**About this exercise**: Only the pictures should be left out; repeat the rest of the data exactly.

**Exercise input**:
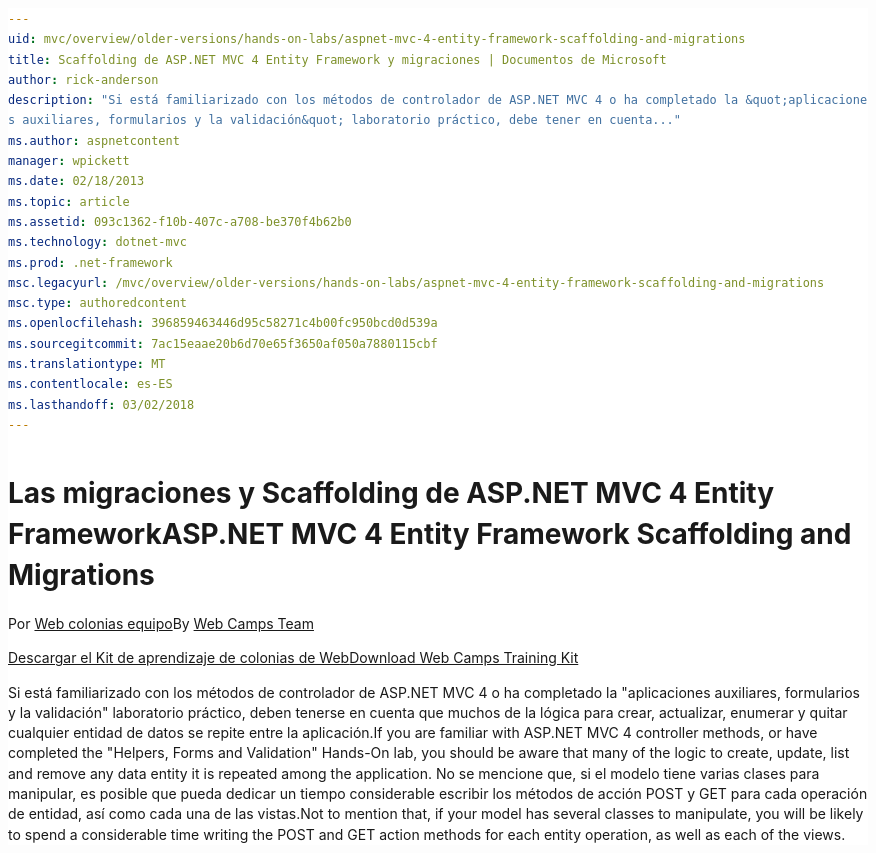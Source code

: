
 ```yaml
---
uid: mvc/overview/older-versions/hands-on-labs/aspnet-mvc-4-entity-framework-scaffolding-and-migrations
title: Scaffolding de ASP.NET MVC 4 Entity Framework y migraciones | Documentos de Microsoft
author: rick-anderson
description: "Si está familiarizado con los métodos de controlador de ASP.NET MVC 4 o ha completado la &quot;aplicaciones auxiliares, formularios y la validación&quot; laboratorio práctico, debe tener en cuenta..."
ms.author: aspnetcontent
manager: wpickett
ms.date: 02/18/2013
ms.topic: article
ms.assetid: 093c1362-f10b-407c-a708-be370f4b62b0
ms.technology: dotnet-mvc
ms.prod: .net-framework
msc.legacyurl: /mvc/overview/older-versions/hands-on-labs/aspnet-mvc-4-entity-framework-scaffolding-and-migrations
msc.type: authoredcontent
ms.openlocfilehash: 396859463446d95c58271c4b00fc950bcd0d539a
ms.sourcegitcommit: 7ac15eaae20b6d70e65f3650af050a7880115cbf
ms.translationtype: MT
ms.contentlocale: es-ES
ms.lasthandoff: 03/02/2018
---
```

# <a name="aspnet-mvc-4-entity-framework-scaffolding-and-migrations"></a><span data-ttu-id="3502f-103">Las migraciones y Scaffolding de ASP.NET MVC 4 Entity Framework</span><span class="sxs-lookup"><span data-stu-id="3502f-103">ASP.NET MVC 4 Entity Framework Scaffolding and Migrations</span></span>

<span data-ttu-id="3502f-104">Por [Web colonias equipo](https://twitter.com/webcamps)</span><span class="sxs-lookup"><span data-stu-id="3502f-104">By [Web Camps Team](https://twitter.com/webcamps)</span></span>

[<span data-ttu-id="3502f-105">Descargar el Kit de aprendizaje de colonias de Web</span><span class="sxs-lookup"><span data-stu-id="3502f-105">Download Web Camps Training Kit</span></span>](https://aka.ms/webcamps-training-kit)

<span data-ttu-id="3502f-106">Si está familiarizado con los métodos de controlador de ASP.NET MVC 4 o ha completado la &quot;aplicaciones auxiliares, formularios y la validación&quot; laboratorio práctico, deben tenerse en cuenta que muchos de la lógica para crear, actualizar, enumerar y quitar cualquier entidad de datos se repite entre la aplicación.</span><span class="sxs-lookup"><span data-stu-id="3502f-106">If you are familiar with ASP.NET MVC 4 controller methods, or have completed the &quot;Helpers, Forms and Validation&quot; Hands-On lab, you should be aware that many of the logic to create, update, list and remove any data entity it is repeated among the application.</span></span> <span data-ttu-id="3502f-107">No se mencione que, si el modelo tiene varias clases para manipular, es posible que pueda dedicar un tiempo considerable escribir los métodos de acción POST y GET para cada operación de entidad, así como cada una de las vistas.</span><span class="sxs-lookup"><span data-stu-id="3502f-107">Not to mention that, if your model has several classes to manipulate, you will be likely to spend a considerable time writing the POST and GET action methods for each entity operation, as well as each of the views.</span></span>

**Answer box**:
Source code

:
 ```yaml
---
uid: mvc/overview/older-versions/hands-on-labs/aspnet-mvc-4-entity-framework-scaffolding-and-migrations
title: Scaffolding de ASP.NET MVC 4 Entity Framework y migraciones | Documentos de Microsoft
author: rick-anderson
description: "Si está familiarizado con los métodos de controlador de ASP.NET MVC 4 o ha completado la &quot;aplicaciones auxiliares, formularios y la validación&quot; laboratorio práctico, debe tener en cuenta..."
ms.author: aspnetcontent
manager: wpickett
ms.date: 02/18/2013
ms.topic: article
ms.assetid: 093c1362-f10b-407c-a708-be370f4b62b0
ms.technology: dotnet-mvc
ms.prod: .net-framework
msc.legacyurl: /mvc/overview/older-versions/hands-on-labs/aspnet-mvc-4-entity-framework-scaffolding-and-migrations
msc.type: authoredcontent
ms.openlocfilehash: 396859463446d95c58271c4b00fc950bcd0d539a
ms.sourcegitcommit: 7ac15eaae20b6d70e65f3650af050a7880115cbf
ms.translationtype: MT
ms.contentlocale: es-ES
ms.lasthandoff: 03/02/2018
---
```

# <a name="aspnet-mvc-4-entity-framework-scaffolding-and-migrations"></a><span data-ttu-id="3502f-103">Las migraciones y Scaffolding de ASP.NET MVC 4 Entity Framework</span><span class="sxs-lookup"><span data-stu-id="3502f-103">ASP.NET MVC 4 Entity Framework Scaffolding and Migrations</span></span>

<span data-ttu-id="3502f-104">Por [Web colonias equipo](https://twitter.com/webcamps)</span><span class="sxs-lookup"><span data-stu-id="3502f-104">By [Web Camps Team](https://twitter.com/webcamps)</span></span>

[<span data-ttu-id="3502f-105">Descargar el Kit de aprendizaje de colonias de Web</span><span class="sxs-lookup"><span data-stu-id="3502f-105">Download Web Camps Training Kit</span></span>](https://aka.ms/webcamps-training-kit)

<span data-ttu-id="3502f-106">Si está familiarizado con los métodos de controlador de ASP.NET MVC 4 o ha completado la &quot;aplicaciones auxiliares, formularios y la validación&quot; laboratorio práctico, deben tenerse en cuenta que muchos de la lógica para crear, actualizar, enumerar y quitar cualquier entidad de datos se repite entre la aplicación.</span><span class="sxs-lookup"><span data-stu-id="3502f-106">If you are familiar with ASP.NET MVC 4 controller methods, or have completed the &quot;Helpers, Forms and Validation&quot; Hands-On lab, you should be aware that many of the logic to create, update, list and remove any data entity it is repeated among the application.</span></span> <span data-ttu-id="3502f-107">No se mencione que, si el modelo tiene varias clases para manipular, es posible que pueda dedicar un tiempo considerable escribir los métodos de acción POST y GET para cada operación de entidad, así como cada una de las vistas.</span><span class="sxs-lookup"><span data-stu-id="3502f-107">Not to mention that, if your model has several classes to manipulate, you will be likely to spend a considerable time writing the POST and GET action methods for each entity operation, as well as each of the views.</span></span>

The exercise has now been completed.